-- Opening Marker --

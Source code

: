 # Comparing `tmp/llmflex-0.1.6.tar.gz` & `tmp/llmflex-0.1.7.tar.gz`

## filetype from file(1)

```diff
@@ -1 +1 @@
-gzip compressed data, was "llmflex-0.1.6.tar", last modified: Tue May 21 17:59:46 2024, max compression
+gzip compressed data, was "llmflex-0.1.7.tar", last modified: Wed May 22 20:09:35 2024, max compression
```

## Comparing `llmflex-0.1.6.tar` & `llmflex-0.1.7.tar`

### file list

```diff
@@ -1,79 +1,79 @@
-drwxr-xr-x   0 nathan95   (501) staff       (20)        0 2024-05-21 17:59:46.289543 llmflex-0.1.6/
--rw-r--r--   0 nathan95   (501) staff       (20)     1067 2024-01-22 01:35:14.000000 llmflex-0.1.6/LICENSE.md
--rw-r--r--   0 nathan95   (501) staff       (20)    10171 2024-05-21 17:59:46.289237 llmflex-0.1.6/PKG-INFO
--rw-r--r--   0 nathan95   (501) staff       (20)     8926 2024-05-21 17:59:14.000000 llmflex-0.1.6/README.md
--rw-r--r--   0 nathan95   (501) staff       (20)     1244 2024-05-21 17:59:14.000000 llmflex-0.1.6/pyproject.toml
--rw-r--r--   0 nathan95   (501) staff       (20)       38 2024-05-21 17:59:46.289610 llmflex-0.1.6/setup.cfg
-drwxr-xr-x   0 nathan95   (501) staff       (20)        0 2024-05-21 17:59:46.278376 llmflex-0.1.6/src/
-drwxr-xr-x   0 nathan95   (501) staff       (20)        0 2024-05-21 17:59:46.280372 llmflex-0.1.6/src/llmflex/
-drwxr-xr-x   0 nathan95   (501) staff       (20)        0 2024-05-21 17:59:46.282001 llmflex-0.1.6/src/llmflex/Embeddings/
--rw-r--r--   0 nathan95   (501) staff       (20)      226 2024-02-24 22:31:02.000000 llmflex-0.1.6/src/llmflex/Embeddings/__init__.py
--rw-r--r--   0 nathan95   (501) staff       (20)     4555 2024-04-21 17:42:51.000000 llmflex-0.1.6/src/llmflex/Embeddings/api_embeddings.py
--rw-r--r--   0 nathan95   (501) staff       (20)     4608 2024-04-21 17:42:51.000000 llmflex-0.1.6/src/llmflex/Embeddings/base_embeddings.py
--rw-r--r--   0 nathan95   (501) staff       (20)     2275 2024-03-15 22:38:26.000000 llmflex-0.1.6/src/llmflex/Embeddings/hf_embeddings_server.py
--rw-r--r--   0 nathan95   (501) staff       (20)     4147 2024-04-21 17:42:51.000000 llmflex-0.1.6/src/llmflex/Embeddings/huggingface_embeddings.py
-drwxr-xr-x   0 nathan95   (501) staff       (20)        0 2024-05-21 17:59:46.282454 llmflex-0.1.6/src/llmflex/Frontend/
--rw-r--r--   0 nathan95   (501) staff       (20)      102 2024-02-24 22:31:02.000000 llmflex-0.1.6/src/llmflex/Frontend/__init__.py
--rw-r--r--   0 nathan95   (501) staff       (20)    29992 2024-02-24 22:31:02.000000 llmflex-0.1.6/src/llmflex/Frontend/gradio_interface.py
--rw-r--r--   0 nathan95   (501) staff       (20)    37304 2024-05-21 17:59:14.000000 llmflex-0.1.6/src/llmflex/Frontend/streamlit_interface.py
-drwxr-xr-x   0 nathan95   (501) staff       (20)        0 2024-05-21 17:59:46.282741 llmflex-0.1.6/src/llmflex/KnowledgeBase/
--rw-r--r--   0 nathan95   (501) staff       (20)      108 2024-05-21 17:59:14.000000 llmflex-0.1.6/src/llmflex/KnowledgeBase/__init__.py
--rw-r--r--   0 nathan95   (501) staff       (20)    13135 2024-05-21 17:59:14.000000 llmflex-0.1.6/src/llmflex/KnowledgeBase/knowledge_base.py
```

-- Closing Marker --

> **PROBLEM DETAILS**
Would you write the material out again, exactly as given above?

> **PROBLEM SOLUTION**
Source code

: # Comparing `tmp/llmflex-0.1.6.tar.gz` & `tmp/llmflex-0.1.7.tar.gz`

## filetype from file(1)

```diff
@@ -1 +1 @@
-gzip compressed data, was "llmflex-0.1.6.tar", last modified: Tue May 21 17:59:46 2024, max compression
+gzip compressed data, was "llmflex-0.1.7.tar", last modified: Wed May 22 20:09:35 2024, max compression
```

## Comparing `llmflex-0.1.6.tar` & `llmflex-0.1.7.tar`

### file list

```diff
@@ -1,79 +1,79 @@
-drwxr-xr-x   0 nathan95   (501) staff       (20)        0 2024-05-21 17:59:46.289543 llmflex-0.1.6/
--rw-r--r--   0 nathan95   (501) staff       (20)     1067 2024-01-22 01:35:14.000000 llmflex-0.1.6/LICENSE.md
--rw-r--r--   0 nathan95   (501) staff       (20)    10171 2024-05-21 17:59:46.289237 llmflex-0.1.6/PKG-INFO
--rw-r--r--   0 nathan95   (501) staff       (20)     8926 2024-05-21 17:59:14.000000 llmflex-0.1.6/README.md
--rw-r--r--   0 nathan95   (501) staff       (20)     1244 2024-05-21 17:59:14.000000 llmflex-0.1.6/pyproject.toml
--rw-r--r--   0 nathan95   (501) staff       (20)       38 2024-05-21 17:59:46.289610 llmflex-0.1.6/setup.cfg
-drwxr-xr-x   0 nathan95   (501) staff       (20)        0 2024-05-21 17:59:46.278376 llmflex-0.1.6/src/
-drwxr-xr-x   0 nathan95   (501) staff       (20)        0 2024-05-21 17:59:46.280372 llmflex-0.1.6/src/llmflex/
-drwxr-xr-x   0 nathan95   (501) staff       (20)        0 2024-05-21 17:59:46.282001 llmflex-0.1.6/src/llmflex/Embeddings/
--rw-r--r--   0 nathan95   (501) staff       (20)      226 2024-02-24 22:31:02.000000 llmflex-0.1.6/src/llmflex/Embeddings/__init__.py
--rw-r--r--   0 nathan95   (501) staff       (20)     4555 2024-04-21 17:42:51.000000 llmflex-0.1.6/src/llmflex/Embeddings/api_embeddings.py
--rw-r--r--   0 nathan95   (501) staff       (20)     4608 2024-04-21 17:42:51.000000 llmflex-0.1.6/src/llmflex/Embeddings/base_embeddings.py
--rw-r--r--   0 nathan95   (501) staff       (20)     2275 2024-03-15 22:38:26.000000 llmflex-0.1.6/src/llmflex/Embeddings/hf_embeddings_server.py
--rw-r--r--   0 nathan95   (501) staff       (20)     4147 2024-04-21 17:42:51.000000 llmflex-0.1.6/src/llmflex/Embeddings/huggingface_embeddings.py
-drwxr-xr-x   0 nathan95   (501) staff       (20)        0 2024-05-21 17:59:46.282454 llmflex-0.1.6/src/llmflex/Frontend/
--rw-r--r--   0 nathan95   (501) staff       (20)      102 2024-02-24 22:31:02.000000 llmflex-0.1.6/src/llmflex/Frontend/__init__.py
--rw-r--r--   0 nathan95   (501) staff       (20)    29992 2024-02-24 22:31:02.000000 llmflex-0.1.6/src/llmflex/Frontend/gradio_interface.py
--rw-r--r--   0 nathan95   (501) staff       (20)    37304 2024-05-21 17:59:14.000000 llmflex-0.1.6/src/llmflex/Frontend/streamlit_interface.py
-drwxr-xr-x   0 nathan95   (501) staff       (20)        0 2024-05-21 17:59:46.282741 llmflex-0.1.6/src/llmflex/KnowledgeBase/
--rw-r--r--   0 nathan95   (501) staff       (20)      108 2024-05-21 17:59:14.000000 llmflex-0.1.6/src/llmflex/KnowledgeBase/__init__.py
--rw-r--r--   0 nathan95   (501) staff       (20)    13135 2024-05-21 17:59:14.000000 llmflex-0.1.6/src/llmflex/KnowledgeBase/knowledge_base.py
```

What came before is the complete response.